Task goal
Write out, precisely and in full, each line of the material.

Given entries
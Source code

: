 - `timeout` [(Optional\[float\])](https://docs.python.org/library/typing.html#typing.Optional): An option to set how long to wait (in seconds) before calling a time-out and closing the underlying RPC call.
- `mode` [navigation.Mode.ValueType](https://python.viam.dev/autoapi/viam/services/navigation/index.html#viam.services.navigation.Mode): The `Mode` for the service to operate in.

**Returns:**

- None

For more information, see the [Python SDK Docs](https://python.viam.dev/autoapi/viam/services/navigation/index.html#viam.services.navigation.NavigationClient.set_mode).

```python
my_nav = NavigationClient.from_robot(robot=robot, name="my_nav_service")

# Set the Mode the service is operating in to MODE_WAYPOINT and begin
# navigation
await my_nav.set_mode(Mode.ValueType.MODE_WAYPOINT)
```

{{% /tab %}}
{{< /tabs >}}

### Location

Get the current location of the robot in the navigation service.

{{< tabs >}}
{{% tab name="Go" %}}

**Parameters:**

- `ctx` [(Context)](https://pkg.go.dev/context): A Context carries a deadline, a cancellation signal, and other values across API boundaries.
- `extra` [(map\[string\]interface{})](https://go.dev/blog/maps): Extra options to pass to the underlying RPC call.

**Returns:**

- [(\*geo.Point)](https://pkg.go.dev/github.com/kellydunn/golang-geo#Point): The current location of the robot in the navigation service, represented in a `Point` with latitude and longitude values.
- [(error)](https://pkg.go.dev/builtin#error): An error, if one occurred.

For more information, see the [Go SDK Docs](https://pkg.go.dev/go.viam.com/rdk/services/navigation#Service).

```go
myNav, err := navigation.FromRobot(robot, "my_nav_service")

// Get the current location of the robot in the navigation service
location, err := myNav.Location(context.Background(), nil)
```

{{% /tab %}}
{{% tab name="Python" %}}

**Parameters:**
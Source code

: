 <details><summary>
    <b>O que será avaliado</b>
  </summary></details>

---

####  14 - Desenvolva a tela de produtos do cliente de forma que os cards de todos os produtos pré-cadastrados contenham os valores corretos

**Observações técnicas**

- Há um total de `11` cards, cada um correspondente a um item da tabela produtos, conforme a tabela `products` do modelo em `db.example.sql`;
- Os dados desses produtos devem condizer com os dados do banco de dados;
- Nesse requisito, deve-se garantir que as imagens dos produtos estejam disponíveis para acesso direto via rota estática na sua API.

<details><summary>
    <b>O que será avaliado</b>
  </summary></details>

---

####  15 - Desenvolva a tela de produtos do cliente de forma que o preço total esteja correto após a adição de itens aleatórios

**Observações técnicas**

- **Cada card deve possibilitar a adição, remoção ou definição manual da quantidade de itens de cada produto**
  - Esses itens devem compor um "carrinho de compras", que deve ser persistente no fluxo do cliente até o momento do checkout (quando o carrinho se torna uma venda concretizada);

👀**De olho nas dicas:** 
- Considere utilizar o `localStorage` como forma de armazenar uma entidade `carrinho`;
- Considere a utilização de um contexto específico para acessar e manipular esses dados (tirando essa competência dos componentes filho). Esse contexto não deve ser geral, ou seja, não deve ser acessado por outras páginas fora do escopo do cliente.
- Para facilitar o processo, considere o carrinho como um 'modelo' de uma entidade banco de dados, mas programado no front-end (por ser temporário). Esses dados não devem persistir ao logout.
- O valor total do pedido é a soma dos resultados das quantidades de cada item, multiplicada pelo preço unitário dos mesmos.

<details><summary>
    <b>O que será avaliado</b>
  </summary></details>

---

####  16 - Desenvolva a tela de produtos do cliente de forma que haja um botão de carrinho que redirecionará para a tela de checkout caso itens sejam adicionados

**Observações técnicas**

Response box
Source code

: - `timeout` [(Optional\[float\])](https://docs.python.org/library/typing.html#typing.Optional): An option to set how long to wait (in seconds) before calling a time-out and closing the underlying RPC call.
- `mode` [navigation.Mode.ValueType](https://python.viam.dev/autoapi/viam/services/navigation/index.html#viam.services.navigation.Mode): The `Mode` for the service to operate in.

**Returns:**

- None

For more information, see the [Python SDK Docs](https://python.viam.dev/autoapi/viam/services/navigation/index.html#viam.services.navigation.NavigationClient.set_mode).

```python
my_nav = NavigationClient.from_robot(robot=robot, name="my_nav_service")

# Set the Mode the service is operating in to MODE_WAYPOINT and begin
# navigation
await my_nav.set_mode(Mode.ValueType.MODE_WAYPOINT)
```

{{% /tab %}}
{{< /tabs >}}

### Location

Get the current location of the robot in the navigation service.

{{< tabs >}}
{{% tab name="Go" %}}

**Parameters:**

- `ctx` [(Context)](https://pkg.go.dev/context): A Context carries a deadline, a cancellation signal, and other values across API boundaries.
- `extra` [(map\[string\]interface{})](https://go.dev/blog/maps): Extra options to pass to the underlying RPC call.

**Returns:**

- [(\*geo.Point)](https://pkg.go.dev/github.com/kellydunn/golang-geo#Point): The current location of the robot in the navigation service, represented in a `Point` with latitude and longitude values.
- [(error)](https://pkg.go.dev/builtin#error): An error, if one occurred.

For more information, see the [Go SDK Docs](https://pkg.go.dev/go.viam.com/rdk/services/navigation#Service).

```go
myNav, err := navigation.FromRobot(robot, "my_nav_service")

// Get the current location of the robot in the navigation service
location, err := myNav.Location(context.Background(), nil)
```

{{% /tab %}}
{{% tab name="Python" %}}

**Parameters:**
Source code

: <details><summary>
    <b>O que será avaliado</b>
  </summary></details>

---

####  14 - Desenvolva a tela de produtos do cliente de forma que os cards de todos os produtos pré-cadastrados contenham os valores corretos

**Observações técnicas**

- Há um total de `11` cards, cada um correspondente a um item da tabela produtos, conforme a tabela `products` do modelo em `db.example.sql`;
- Os dados desses produtos devem condizer com os dados do banco de dados;
- Nesse requisito, deve-se garantir que as imagens dos produtos estejam disponíveis para acesso direto via rota estática na sua API.

<details><summary>
    <b>O que será avaliado</b>
  </summary></details>

---

####  15 - Desenvolva a tela de produtos do cliente de forma que o preço total esteja correto após a adição de itens aleatórios

**Observações técnicas**

- **Cada card deve possibilitar a adição, remoção ou definição manual da quantidade de itens de cada produto**
  - Esses itens devem compor um "carrinho de compras", que deve ser persistente no fluxo do cliente até o momento do checkout (quando o carrinho se torna uma venda concretizada);

👀**De olho nas dicas:** 
- Considere utilizar o `localStorage` como forma de armazenar uma entidade `carrinho`;
- Considere a utilização de um contexto específico para acessar e manipular esses dados (tirando essa competência dos componentes filho). Esse contexto não deve ser geral, ou seja, não deve ser acessado por outras páginas fora do escopo do cliente.
- Para facilitar o processo, considere o carrinho como um 'modelo' de uma entidade banco de dados, mas programado no front-end (por ser temporário). Esses dados não devem persistir ao logout.
- O valor total do pedido é a soma dos resultados das quantidades de cada item, multiplicada pelo preço unitário dos mesmos.

<details><summary>
    <b>O que será avaliado</b>
  </summary></details>

---

####  16 - Desenvolva a tela de produtos do cliente de forma que haja um botão de carrinho que redirecionará para a tela de checkout caso itens sejam adicionados

**Observações técnicas**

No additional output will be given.